* Task to carry out
Restate word for word the entries below, starting with the line with "Title: Quartiles of Talent vs Luck model" and continuing through the line with "somewhat poor (capital". Include both of those lines and no others.

(Items from a dataset)
◇ ◇ ◇ ◇ ◇

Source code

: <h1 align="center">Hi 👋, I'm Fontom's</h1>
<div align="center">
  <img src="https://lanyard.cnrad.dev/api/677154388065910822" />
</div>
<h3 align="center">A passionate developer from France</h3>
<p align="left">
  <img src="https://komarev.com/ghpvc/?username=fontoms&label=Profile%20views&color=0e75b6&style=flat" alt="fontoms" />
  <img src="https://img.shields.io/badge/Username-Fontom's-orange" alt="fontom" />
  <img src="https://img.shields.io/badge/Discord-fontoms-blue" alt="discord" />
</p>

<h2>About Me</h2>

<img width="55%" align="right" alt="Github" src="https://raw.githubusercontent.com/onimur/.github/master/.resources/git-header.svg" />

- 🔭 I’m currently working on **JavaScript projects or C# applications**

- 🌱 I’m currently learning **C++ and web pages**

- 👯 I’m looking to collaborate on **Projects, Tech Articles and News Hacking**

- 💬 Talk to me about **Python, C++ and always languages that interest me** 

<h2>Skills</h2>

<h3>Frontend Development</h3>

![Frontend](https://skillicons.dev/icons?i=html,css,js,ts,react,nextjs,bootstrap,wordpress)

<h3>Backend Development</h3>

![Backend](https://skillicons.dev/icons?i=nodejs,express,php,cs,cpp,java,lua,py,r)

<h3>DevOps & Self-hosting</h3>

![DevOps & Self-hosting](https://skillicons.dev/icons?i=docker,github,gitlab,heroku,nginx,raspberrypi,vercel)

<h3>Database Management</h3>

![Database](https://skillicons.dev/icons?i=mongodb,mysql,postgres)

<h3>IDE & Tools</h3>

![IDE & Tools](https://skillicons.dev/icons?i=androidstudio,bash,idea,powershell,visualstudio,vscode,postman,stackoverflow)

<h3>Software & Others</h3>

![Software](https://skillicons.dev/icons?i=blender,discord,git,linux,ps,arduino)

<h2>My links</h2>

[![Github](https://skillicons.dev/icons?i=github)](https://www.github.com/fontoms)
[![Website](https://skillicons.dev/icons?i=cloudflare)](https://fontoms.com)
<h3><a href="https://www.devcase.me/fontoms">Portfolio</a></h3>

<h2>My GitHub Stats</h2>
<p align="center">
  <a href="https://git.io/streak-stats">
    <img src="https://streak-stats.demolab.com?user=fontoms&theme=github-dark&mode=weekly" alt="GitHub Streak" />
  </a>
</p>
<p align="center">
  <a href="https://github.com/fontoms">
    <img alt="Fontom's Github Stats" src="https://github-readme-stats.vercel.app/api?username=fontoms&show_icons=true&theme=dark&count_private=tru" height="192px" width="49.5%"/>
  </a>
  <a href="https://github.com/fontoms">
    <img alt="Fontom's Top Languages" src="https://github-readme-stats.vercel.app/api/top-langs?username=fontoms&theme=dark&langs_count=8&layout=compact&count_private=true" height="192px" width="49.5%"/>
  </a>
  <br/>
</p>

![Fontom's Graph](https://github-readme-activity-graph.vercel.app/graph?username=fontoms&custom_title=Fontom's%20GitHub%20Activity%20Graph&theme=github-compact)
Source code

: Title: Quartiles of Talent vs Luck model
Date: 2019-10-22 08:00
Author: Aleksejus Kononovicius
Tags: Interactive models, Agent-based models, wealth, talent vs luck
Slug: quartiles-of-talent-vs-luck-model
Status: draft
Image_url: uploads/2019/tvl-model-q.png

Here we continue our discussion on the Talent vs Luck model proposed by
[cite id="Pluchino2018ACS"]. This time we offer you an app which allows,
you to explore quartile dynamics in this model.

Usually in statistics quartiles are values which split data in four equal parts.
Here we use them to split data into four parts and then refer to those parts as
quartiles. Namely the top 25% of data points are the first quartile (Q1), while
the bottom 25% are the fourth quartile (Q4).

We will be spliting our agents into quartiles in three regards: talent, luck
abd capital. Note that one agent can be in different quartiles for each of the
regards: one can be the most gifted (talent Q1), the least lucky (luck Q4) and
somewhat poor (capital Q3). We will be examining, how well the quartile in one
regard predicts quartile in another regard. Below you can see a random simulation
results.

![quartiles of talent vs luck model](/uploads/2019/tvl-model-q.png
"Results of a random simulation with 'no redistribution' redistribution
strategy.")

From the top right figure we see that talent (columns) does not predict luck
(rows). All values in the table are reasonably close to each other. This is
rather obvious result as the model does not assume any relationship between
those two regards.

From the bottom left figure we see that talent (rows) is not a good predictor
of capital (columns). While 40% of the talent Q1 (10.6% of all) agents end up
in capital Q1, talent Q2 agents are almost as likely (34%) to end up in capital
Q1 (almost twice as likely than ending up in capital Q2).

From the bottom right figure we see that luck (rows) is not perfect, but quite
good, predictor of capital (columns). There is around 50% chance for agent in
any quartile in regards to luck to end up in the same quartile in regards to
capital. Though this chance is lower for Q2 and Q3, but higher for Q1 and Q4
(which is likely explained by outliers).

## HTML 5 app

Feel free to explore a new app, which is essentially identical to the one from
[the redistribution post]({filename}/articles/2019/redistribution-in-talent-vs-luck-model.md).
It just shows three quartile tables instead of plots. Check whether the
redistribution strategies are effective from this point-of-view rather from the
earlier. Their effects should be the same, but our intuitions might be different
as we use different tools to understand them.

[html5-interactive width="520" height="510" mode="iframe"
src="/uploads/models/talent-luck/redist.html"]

◇ ◇ ◇ ◇ ◇

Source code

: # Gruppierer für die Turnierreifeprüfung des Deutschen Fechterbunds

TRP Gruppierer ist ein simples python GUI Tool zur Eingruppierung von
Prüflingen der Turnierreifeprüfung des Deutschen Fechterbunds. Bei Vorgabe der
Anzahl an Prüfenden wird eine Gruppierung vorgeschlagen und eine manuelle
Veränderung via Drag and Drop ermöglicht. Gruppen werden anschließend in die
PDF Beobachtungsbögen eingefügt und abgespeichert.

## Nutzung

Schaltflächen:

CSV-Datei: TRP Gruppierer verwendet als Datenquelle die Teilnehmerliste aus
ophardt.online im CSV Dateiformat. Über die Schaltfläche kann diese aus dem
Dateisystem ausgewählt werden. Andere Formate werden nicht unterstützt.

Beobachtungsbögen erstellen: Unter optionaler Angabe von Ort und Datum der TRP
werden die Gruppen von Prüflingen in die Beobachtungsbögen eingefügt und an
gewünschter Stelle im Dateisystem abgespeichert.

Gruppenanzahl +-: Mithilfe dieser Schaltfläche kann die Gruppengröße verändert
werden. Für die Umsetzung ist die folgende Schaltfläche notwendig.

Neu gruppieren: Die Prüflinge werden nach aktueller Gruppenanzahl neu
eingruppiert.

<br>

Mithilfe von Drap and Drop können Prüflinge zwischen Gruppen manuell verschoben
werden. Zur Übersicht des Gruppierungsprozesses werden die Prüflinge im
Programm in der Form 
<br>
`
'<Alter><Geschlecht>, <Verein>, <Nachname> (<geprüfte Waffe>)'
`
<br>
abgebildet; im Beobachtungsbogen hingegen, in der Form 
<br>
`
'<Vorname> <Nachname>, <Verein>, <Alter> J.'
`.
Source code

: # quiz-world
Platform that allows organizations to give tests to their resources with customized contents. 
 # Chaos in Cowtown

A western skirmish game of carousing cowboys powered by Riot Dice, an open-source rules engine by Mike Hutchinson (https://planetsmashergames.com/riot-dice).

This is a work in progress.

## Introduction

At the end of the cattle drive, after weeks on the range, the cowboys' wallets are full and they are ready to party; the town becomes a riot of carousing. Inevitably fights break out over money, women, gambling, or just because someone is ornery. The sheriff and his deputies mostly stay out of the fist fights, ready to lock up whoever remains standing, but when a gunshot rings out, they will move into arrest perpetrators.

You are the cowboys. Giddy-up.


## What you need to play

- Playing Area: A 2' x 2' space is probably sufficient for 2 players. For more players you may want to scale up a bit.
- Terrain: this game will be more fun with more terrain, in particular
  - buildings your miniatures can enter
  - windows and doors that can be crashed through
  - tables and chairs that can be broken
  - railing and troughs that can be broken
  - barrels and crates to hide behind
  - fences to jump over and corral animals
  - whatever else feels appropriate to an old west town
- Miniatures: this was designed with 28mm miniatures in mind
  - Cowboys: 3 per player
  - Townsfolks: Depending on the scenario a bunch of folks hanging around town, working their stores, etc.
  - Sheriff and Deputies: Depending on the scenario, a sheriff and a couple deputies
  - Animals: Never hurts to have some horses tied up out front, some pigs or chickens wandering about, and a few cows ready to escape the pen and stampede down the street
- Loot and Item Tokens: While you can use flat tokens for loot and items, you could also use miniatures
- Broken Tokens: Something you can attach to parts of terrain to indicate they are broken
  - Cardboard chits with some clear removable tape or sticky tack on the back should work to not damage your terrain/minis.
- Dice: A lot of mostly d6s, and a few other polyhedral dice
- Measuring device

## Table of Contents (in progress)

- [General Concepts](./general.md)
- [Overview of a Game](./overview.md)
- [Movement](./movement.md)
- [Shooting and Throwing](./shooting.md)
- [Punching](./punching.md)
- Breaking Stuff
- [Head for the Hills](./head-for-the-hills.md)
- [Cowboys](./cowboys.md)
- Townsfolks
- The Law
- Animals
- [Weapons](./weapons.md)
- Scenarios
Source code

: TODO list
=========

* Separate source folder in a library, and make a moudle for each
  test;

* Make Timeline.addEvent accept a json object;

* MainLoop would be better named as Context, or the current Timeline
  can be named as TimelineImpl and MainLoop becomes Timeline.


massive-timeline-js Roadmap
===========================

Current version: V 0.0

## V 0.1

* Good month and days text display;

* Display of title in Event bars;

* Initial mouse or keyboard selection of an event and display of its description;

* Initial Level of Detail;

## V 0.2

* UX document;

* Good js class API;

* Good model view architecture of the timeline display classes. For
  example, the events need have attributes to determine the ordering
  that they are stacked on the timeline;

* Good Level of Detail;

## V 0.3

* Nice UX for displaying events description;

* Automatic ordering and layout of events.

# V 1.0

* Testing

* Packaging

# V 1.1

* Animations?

◇ ◇ ◇ ◇ ◇

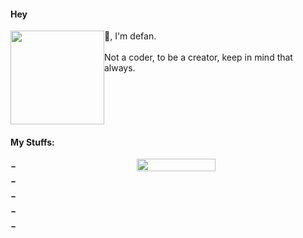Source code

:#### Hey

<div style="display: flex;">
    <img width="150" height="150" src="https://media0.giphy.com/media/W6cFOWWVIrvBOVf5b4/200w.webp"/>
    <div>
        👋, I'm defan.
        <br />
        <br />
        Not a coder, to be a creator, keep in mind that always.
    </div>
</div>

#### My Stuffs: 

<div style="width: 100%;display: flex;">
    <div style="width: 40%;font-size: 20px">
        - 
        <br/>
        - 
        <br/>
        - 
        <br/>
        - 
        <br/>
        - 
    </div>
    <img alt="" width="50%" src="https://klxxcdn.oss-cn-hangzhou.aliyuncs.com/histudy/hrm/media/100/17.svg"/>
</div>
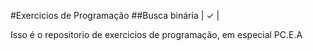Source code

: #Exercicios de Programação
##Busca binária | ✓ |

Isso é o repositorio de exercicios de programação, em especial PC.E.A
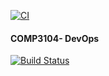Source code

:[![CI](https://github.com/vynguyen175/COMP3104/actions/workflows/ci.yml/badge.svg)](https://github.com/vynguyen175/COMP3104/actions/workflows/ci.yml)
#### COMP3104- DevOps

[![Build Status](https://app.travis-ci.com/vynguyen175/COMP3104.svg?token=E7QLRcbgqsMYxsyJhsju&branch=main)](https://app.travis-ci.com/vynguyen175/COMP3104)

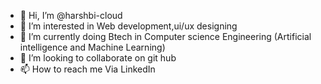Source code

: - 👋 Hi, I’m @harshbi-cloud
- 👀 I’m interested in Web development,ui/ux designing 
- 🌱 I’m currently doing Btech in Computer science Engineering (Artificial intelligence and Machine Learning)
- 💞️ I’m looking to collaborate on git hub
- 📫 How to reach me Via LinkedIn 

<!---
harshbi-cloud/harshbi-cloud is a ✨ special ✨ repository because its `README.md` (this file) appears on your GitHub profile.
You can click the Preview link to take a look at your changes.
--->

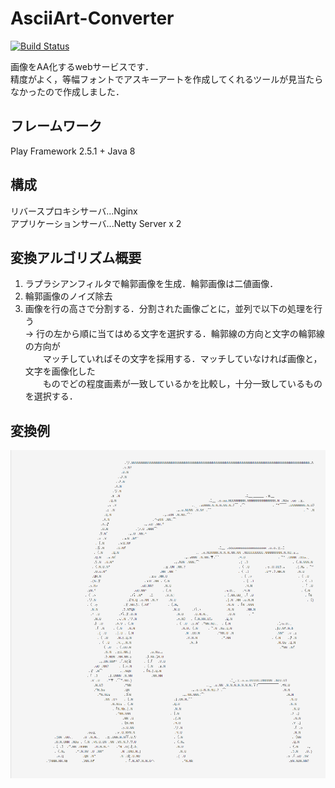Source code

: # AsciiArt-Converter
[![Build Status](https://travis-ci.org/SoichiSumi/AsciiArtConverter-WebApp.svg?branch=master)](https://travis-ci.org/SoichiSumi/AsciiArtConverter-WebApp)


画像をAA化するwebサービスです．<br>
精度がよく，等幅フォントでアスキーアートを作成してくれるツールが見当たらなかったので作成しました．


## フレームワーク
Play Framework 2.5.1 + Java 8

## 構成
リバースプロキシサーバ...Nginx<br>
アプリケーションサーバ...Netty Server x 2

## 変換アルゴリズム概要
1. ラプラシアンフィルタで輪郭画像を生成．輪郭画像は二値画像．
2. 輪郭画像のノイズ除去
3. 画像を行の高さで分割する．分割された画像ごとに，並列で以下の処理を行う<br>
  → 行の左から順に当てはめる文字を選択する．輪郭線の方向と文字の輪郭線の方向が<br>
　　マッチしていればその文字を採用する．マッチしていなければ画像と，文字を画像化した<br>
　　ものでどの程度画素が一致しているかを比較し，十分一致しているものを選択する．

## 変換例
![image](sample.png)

◇ ◇ ◇ ◇ ◇

* Completed exercise
: Title: Quartiles of Talent vs Luck model
Date: 2019-10-22 08:00
Author: Aleksejus Kononovicius
Tags: Interactive models, Agent-based models, wealth, talent vs luck
Slug: quartiles-of-talent-vs-luck-model
Status: draft
Image_url: uploads/2019/tvl-model-q.png

Here we continue our discussion on the Talent vs Luck model proposed by
[cite id="Pluchino2018ACS"]. This time we offer you an app which allows,
you to explore quartile dynamics in this model.

Usually in statistics quartiles are values which split data in four equal parts.
Here we use them to split data into four parts and then refer to those parts as
quartiles. Namely the top 25% of data points are the first quartile (Q1), while
the bottom 25% are the fourth quartile (Q4).

We will be spliting our agents into quartiles in three regards: talent, luck
abd capital. Note that one agent can be in different quartiles for each of the
regards: one can be the most gifted (talent Q1), the least lucky (luck Q4) and
somewhat poor (capital Q3). We will be examining, how well the quartile in one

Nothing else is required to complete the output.